前田まさおは、かく語りき | ナノ


  お転婆娘、旅立つ〜桑島慈悟郎邸にて〜


何の間違いか最終選別に合格してしまった俺の元に、ついに専用の刀と隊服が到着した。
生き残ったのはただのまぐれなので返却しますと言うつもりだったのにじいちゃんに殴られて出来なかったので、渋々袖を通す。
『滅』ってなに。鬼なんて恐ろしいもんと出会ったら俺の方が滅されるわアホか。

じいちゃんにもらった羽織まで嫌々ながらも着終わったところで、俺の部屋に向かって歩いてくる音が一人分。この音は、なまえの音だ。
俺とほぼ同時期にじいちゃんの弟子になって、同じ最終選別で見事生き残り、鬼殺隊士となった女の子。ほんの少しの差ではあるけど、一応、妹弟子ということになる。
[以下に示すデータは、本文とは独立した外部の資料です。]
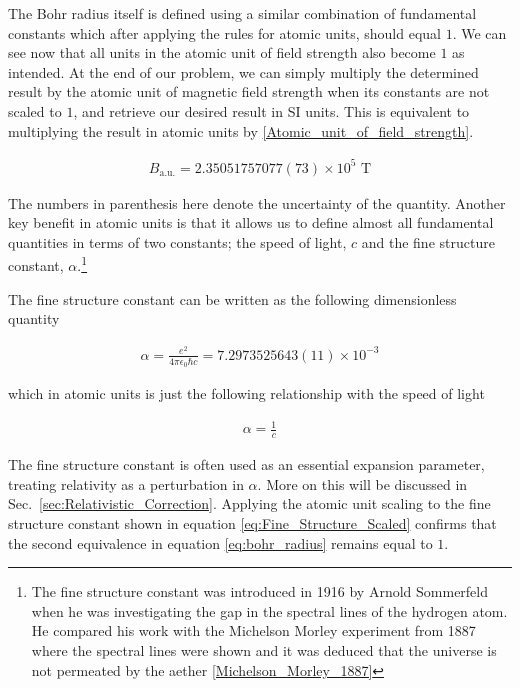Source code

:         The Bohr radius itself is defined using a similar combination of fundamental constants which after applying the rules for atomic units, should equal $1$. We can see now that all units in the atomic unit of field strength also become $1$ as intended. At the end of our problem, we can simply multiply the determined result by the atomic unit of magnetic field strength when its constants are not scaled to $1$, and retrieve our desired result in SI units. This is equivalent to multiplying the result in atomic units by \ref{Atomic_unit_of_field_strength}.

        \begin{align}
            B_{\text{a.u.}} = 2.35051757077(73) \times 10^5 \text{ T}
        \end{align}

        The numbers in parenthesis here denote the uncertainty of the quantity. Another key benefit in atomic units is that it allows us to define almost all fundamental quantities in terms of two constants; the speed of light, $c$ and the fine structure constant, $\alpha$.\footnote{The fine structure constant was introduced in 1916 by Arnold Sommerfeld when he was investigating the gap in the spectral lines of the hydrogen atom. He compared his work with the Michelson Morley experiment from 1887 where the spectral lines were shown and it was deduced that the universe is not permeated by the aether \ref{Michelson_Morley_1887}}

        The fine structure constant can be written as the following dimensionless quantity

        \begin{align}
            \alpha = \frac{e^2}{4\pi \epsilon_0 \hbar c} = 7.2973525643(11) \times 10^{-3}   
        \end{align}

        \noindent which in atomic units is just the following relationship with the speed of light 

        \begin{align}
            \alpha = \frac{1}{c} \label{eq:Fine_Structure_Scaled}
        \end{align}

        \noindent The fine structure constant is often used as an essential expansion parameter, treating relativity as a perturbation in $\alpha$. More on this will be discussed in Sec.~\ref{sec:Relativistic_Correction}. Applying the atomic unit scaling to the fine structure constant shown in equation \eqref{eq:Fine_Structure_Scaled} confirms that the second equivalence in equation \eqref{eq:bohr_radius} remains equal to $1$. 

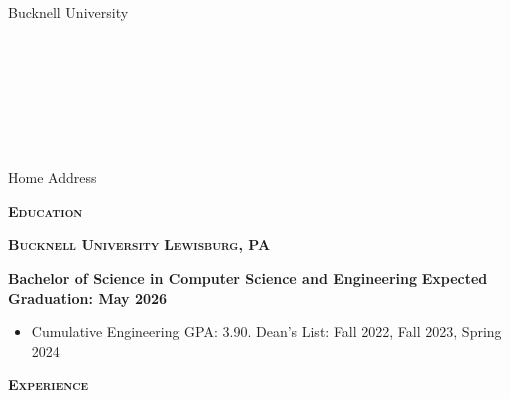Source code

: \documentclass{article}
\newlength{\sectspaceabove}
\newlength{\sectspacebelow}
\newcommand{\textscbf}[1]{\textbf{\textsc{#1}}}
\newcommand{\resumesection}[1]{%
    \vspace{\sectspaceabove}%
    \begin{center}
        \textscbf{#1}
    \end{center}%
    \vspace{\sectspacebelow}%
}
\begin{document}
\begin{center}
    {\large \textscbf{\personalName}}
\end{center}

\noindent
\begin{minipage}[t]{0.33\textwidth}
    \raggedright
    Bucknell University
    \ifx\personalSchoolAddress\empty\else
    \\\personalSchoolAddress
    \fi
\end{minipage}%
\begin{minipage}[t]{0.33\textwidth} 
    \centering
    \ifx\personalEmail\empty\else
        \personalEmail%
    \fi
    \ifx\personalSchoolEmail\empty\else
        \ifx\personalEmail\empty\else\\\fi
        \personalSchoolEmail%
    \fi
    \ifx\personalPhone\empty\else
        \ifx\personalEmail\empty
            \ifx\personalSchoolEmail\empty\else\\\fi
        \else
            \\%
        \fi
        \personalPhone%
    \fi
    \ifx\personalWebsite\empty\else
        \ifx\personalEmail\empty
            \ifx\personalSchoolEmail\empty
                \ifx\personalPhone\empty\else\\\fi
            \else
                \\%
            \fi
        \else
            \\%
        \fi
        \href{https://\personalWebsite}{\personalWebsite}%
    \fi
\end{minipage}%
\begin{minipage}[t]{0.33\textwidth}
    \raggedleft
    \ifx\personalHomeAddress\empty\else
    Home Address\\
    \personalHomeAddress
    \fi
\end{minipage}

\resumesection{Education}

\textscbf{Bucknell University} \hfill \textscbf{Lewisburg, PA}

\textbf{Bachelor of Science in Computer Science and Engineering} \hfill \textbf{Expected Graduation: May 2026}
\begin{itemize}[noitemsep,topsep=2pt]
    \item Cumulative Engineering GPA: 3.90. Dean's List: Fall 2022, Fall 2023, Spring 2024
\end{itemize}

\resumesection{Experience}
\end{document}
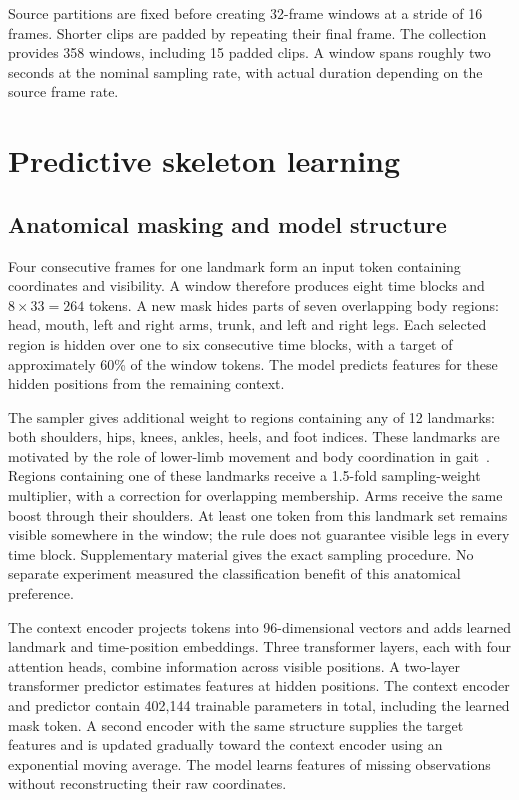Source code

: \documentclass[10pt,twocolumn,letterpaper]{article}
\begin{document}
Source partitions are fixed before creating 32-frame windows at a stride of 16 frames. Shorter clips are padded by repeating their final frame. The collection provides 358 windows, including 15 padded clips. A window spans roughly two seconds at the nominal sampling rate, with actual duration depending on the source frame rate.

\section{Predictive skeleton learning}
\subsection{Anatomical masking and model structure}
Four consecutive frames for one landmark form an input token containing coordinates and visibility. A window therefore produces eight time blocks and $8\times33=264$ tokens. A new mask hides parts of seven overlapping body regions: head, mouth, left and right arms, trunk, and left and right legs. Each selected region is hidden over one to six consecutive time blocks, with a target of approximately 60\% of the window tokens. The model predicts features for these hidden positions from the remaining context.

The sampler gives additional weight to regions containing any of 12 landmarks: both shoulders, hips, knees, ankles, heels, and foot indices. These landmarks are motivated by the role of lower-limb movement and body coordination in gait~\cite{filli2018,plotnik2020}. Regions containing one of these landmarks receive a 1.5-fold sampling-weight multiplier, with a correction for overlapping membership. Arms receive the same boost through their shoulders. At least one token from this landmark set remains visible somewhere in the window; the rule does not guarantee visible legs in every time block. Supplementary material gives the exact sampling procedure. No separate experiment measured the classification benefit of this anatomical preference.

The context encoder projects tokens into 96-dimensional vectors and adds learned landmark and time-position embeddings. Three transformer layers, each with four attention heads, combine information across visible positions. A two-layer transformer predictor estimates features at hidden positions. The context encoder and predictor contain 402,144 trainable parameters in total, including the learned mask token. A second encoder with the same structure supplies the target features and is updated gradually toward the context encoder using an exponential moving average. The model learns features of missing observations without reconstructing their raw coordinates.
\end{document}
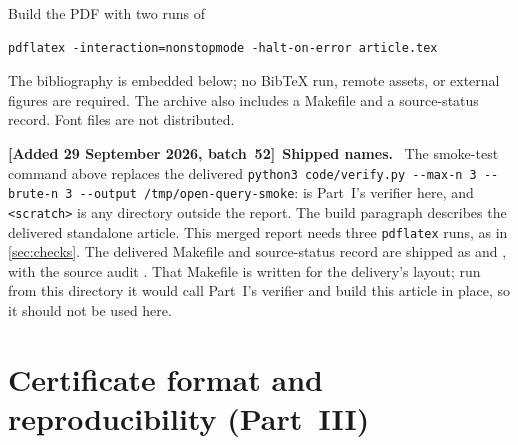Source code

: \documentclass[11pt,letterpaper]{article}
\numberwithin{equation}{section}
\theoremstyle{definition}
\theoremstyle{remark}
\theoremstyle{definition}
\newenvironment{writenote}[1][]{\par\smallskip\begingroup\small\sloppy
 \noindent\textbf{[Added 29 September 2026, batch~52]}\if\relax\detokenize{#1}\relax\else~\textbf{#1.}\fi\ }%
 {\par\endgroup\smallskip}
\begin{document}
Build the PDF with two runs of
\begin{lstlisting}
pdflatex -interaction=nonstopmode -halt-on-error article.tex
\end{lstlisting}
The bibliography is embedded below; no BibTeX run, remote assets, or external
figures are required. The archive also includes a Makefile and a source-status
record. Font files are not distributed.

\begin{writenote}[Shipped names]
The smoke-test command above replaces the delivered
\texttt{python3 code/verify.py -{}-max-n 3 -{}-brute-n 3 -{}-output /tmp/open-query-smoke}:
 is Part~I's verifier here, and \texttt{<scratch>} is any
directory outside the report. The build paragraph describes the delivered
standalone article. This merged report needs three \texttt{pdflatex} runs, as
in \cref{sec:checks}. The delivered Makefile and source-status record are
shipped as  and
, with the source audit
. That Makefile is written for the
delivery's layout; run from this directory it would call Part~I's verifier and
build this article in place, so it should not be used here.
\end{writenote}

\section{Certificate format and reproducibility (Part~III)}
\label{fp:app:certificates}
\end{document}
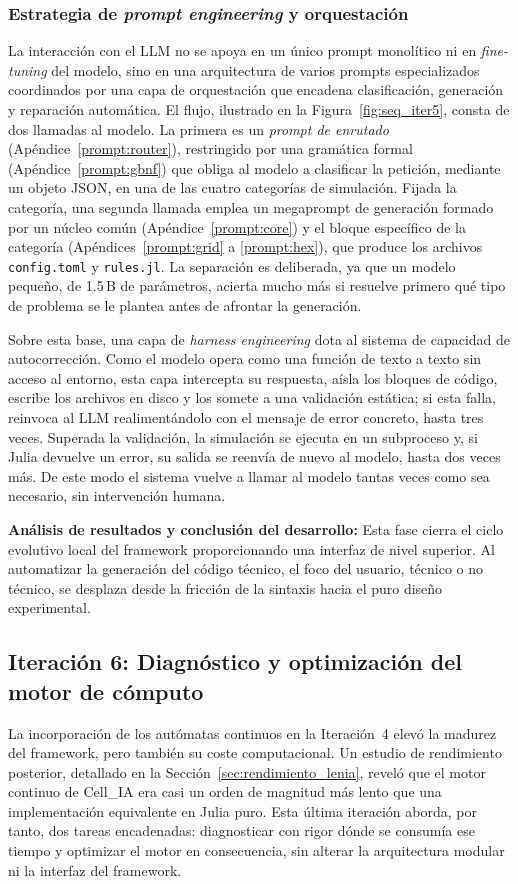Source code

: \documentclass[runningheads]{llncs}
\begin{document}
\subsubsection{Estrategia de \textit{prompt engineering} y orquestación}
\label{sec:prompt_eng}
La interacción con el LLM no se apoya en un único prompt monolítico ni en \textit{fine-tuning} del modelo, sino en una arquitectura de varios prompts especializados coordinados por una capa de orquestación que encadena clasificación, generación y reparación automática. El flujo, ilustrado en la Figura~\ref{fig:seq_iter5}, consta de dos llamadas al modelo. La primera es un \emph{prompt de enrutado} (Apéndice~\ref{prompt:router}), restringido por una gramática formal (Apéndice~\ref{prompt:gbnf}) que obliga al modelo a clasificar la petición, mediante un objeto JSON, en una de las cuatro categorías de simulación. Fijada la categoría, una segunda llamada emplea un megaprompt de generación formado por un núcleo común (Apéndice~\ref{prompt:core}) y el bloque específico de la categoría (Apéndices~\ref{prompt:grid} a \ref{prompt:hex}), que produce los archivos \texttt{config.toml} y \texttt{rules.jl}. La separación es deliberada, ya que un modelo pequeño, de 1.5\,B de parámetros, acierta mucho más si resuelve primero qué tipo de problema se le plantea antes de afrontar la generación.

Sobre esta base, una capa de \textit{harness engineering} dota al sistema de capacidad de autocorrección. Como el modelo opera como una función de texto a texto sin acceso al entorno, esta capa intercepta su respuesta, aísla los bloques de código, escribe los archivos en disco y los somete a una validación estática; si esta falla, reinvoca al LLM realimentándolo con el mensaje de error concreto, hasta tres veces. Superada la validación, la simulación se ejecuta en un subproceso y, si Julia devuelve un error, su salida se reenvía de nuevo al modelo, hasta dos veces más. De este modo el sistema vuelve a llamar al modelo tantas veces como sea necesario, sin intervención humana.

\textbf{Análisis de resultados y conclusión del desarrollo:} Esta fase cierra el ciclo evolutivo local del framework proporcionando una interfaz de nivel superior. Al automatizar la generación del código técnico, el foco del usuario, técnico o no técnico, se desplaza desde la fricción de la sintaxis hacia el puro diseño experimental. 

\subsection{Iteración 6: Diagnóstico y optimización del motor de cómputo}
\label{sec:iteracion6}
La incorporación de los autómatas continuos en la Iteración~4 elevó la madurez del framework, pero también su coste computacional. Un estudio de rendimiento posterior, detallado en la Sección~\ref{sec:rendimiento_lenia}, reveló que el motor continuo de Cell\_IA era casi un orden de magnitud más lento que una implementación equivalente en Julia puro. Esta última iteración aborda, por tanto, dos tareas encadenadas: diagnosticar con rigor dónde se consumía ese tiempo y optimizar el motor en consecuencia, sin alterar la arquitectura modular ni la interfaz del framework.
\end{document}
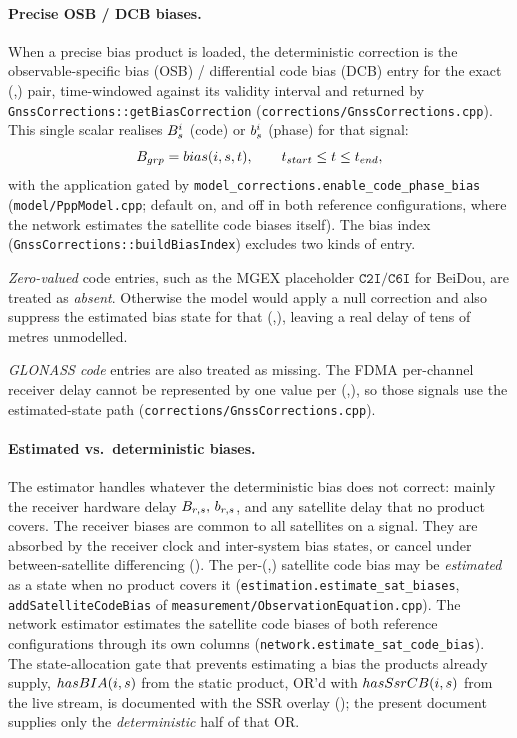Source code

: \documentclass[main.tex]{subfiles}
\begin{document}
\paragraph{Precise OSB / DCB biases.}
When a precise bias product is loaded, the deterministic correction is the
observable-specific bias (OSB) / differential code bias (DCB) entry for the
exact (\sat,\sigl) pair, time-windowed against its validity interval and
returned by \texttt{GnssCorrections::getBiasCorrection}
(\texttt{corrections/GnssCorrections.cpp}).  This single scalar realises
$B^\sat_\sigl$ (code) or $b^\sat_\sigl$ (phase) for that signal:
\begin{equation}
B_{\mathrm{grp}} = \mathrm{bias}(\sat,\sigl,t),
\qquad
t_{\mathrm{start}} \le t \le t_{\mathrm{end}},
\label{eq:obsphys-bias-window}
\end{equation}
with the application gated by
\texttt{model\_corrections.enable\_code\_phase\_bias} (\texttt{model/PppModel.cpp};
default on, and off in both reference configurations, where the network
estimates the satellite code biases itself).  The
bias index (\texttt{GnssCorrections::buildBiasIndex}) excludes two kinds
of entry.

\emph{Zero-valued} code entries, such as the MGEX placeholder
$\mathtt{C2I}/\mathtt{C6I}$ for BeiDou, are treated as \emph{absent}.
Otherwise the model would apply a null correction and also suppress the
estimated bias state for that (\sat,\sigl), leaving a real delay of tens
of metres unmodelled.

\emph{GLONASS code} entries are also treated as missing.  The FDMA
per-channel receiver delay cannot be represented by one value per
(\sat,\sigl), so those signals use the estimated-state path
(\texttt{corrections/GnssCorrections.cpp}).

\paragraph{Estimated vs.\ deterministic biases.}
The estimator handles whatever the deterministic bias does not correct:
mainly the receiver hardware delay $B_{\rx,\sigl},\,b_{\rx,\sigl}$, and
any satellite delay that no product covers.  The receiver biases are
common to all satellites on a signal.  They are absorbed by the receiver
clock and inter-system bias states, or cancel under between-satellite
differencing ().  The
per-(\sat,\sigl) satellite code bias may be \emph{estimated} as a state
when no product
covers it (\texttt{estimation.estimate\_sat\_biases},
\texttt{addSatelliteCodeBias} of \texttt{measurement/ObservationEquation.cpp}).
The network estimator estimates the satellite code biases of both
reference configurations through its own columns
(\texttt{network.estimate\_sat\_code\_bias}).
The state-allocation gate
that prevents estimating a bias the products already supply,
$\mathrm{hasBIA}(\sat,\sigl)$ from the static product, OR'd with
$\mathrm{hasSsrCB}(\sat,\sigl)$ from the live stream, is documented with
the SSR overlay (); the present document supplies only the
\emph{deterministic} half of that OR.
\end{document}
すぐに「善逸ー!入ってもいいー?」と呑気な声がして、返事をする前にスパァーン!と襖が開く。
俺がまだ着替えてる途中だったらどうすんだよ。痴女かお前は。
けれど小言を言ってやろうと開いた襖の方を向いた瞬間、飛び込んできた光景に思わず目が点になってしまった。

「みてみてー!似合う?」
「いや、いやいやいやいやいや!?何でそんな短いスカート履いてんの!?恐ろしい鬼と戦いますよって時にそんな格好おかしいでしょ!?嫁入り前の女の子がそんな足出すんじゃありませんよ!!ズボン履きなさいズボン!俺と同じやつ履きなさい!!」

ガッッッ!!と肩を掴んで目玉を剥き出しながらお説教を開始した俺に、なまえは少しだけ驚いた後すぐ不満そうに眉を寄せた。
いや俺間違ったことは何も言ってないからね?明らかにその格好の方が間違ってますから。

上は何ら問題ない。俺とほとんど同じ。羽織の色が俺よりちょっと薄い黄色で、丈が短めなくらいの違い。
問題は下ですよ。大腿の真ん中くらいまでしかないスカートに、膝上の黒い靴下。スカートが短すぎるせいで靴下吊りまで見えちゃってるし。

鬼殺隊どうなってんだよスケベの集まりかよ!?責任者はこの由々しき事態を把握してんのか!?と考えを巡らせていると、なまえは不満そうな眉に加えて唇をつんと突き出し、顔全体で遺憾であると表現してくる。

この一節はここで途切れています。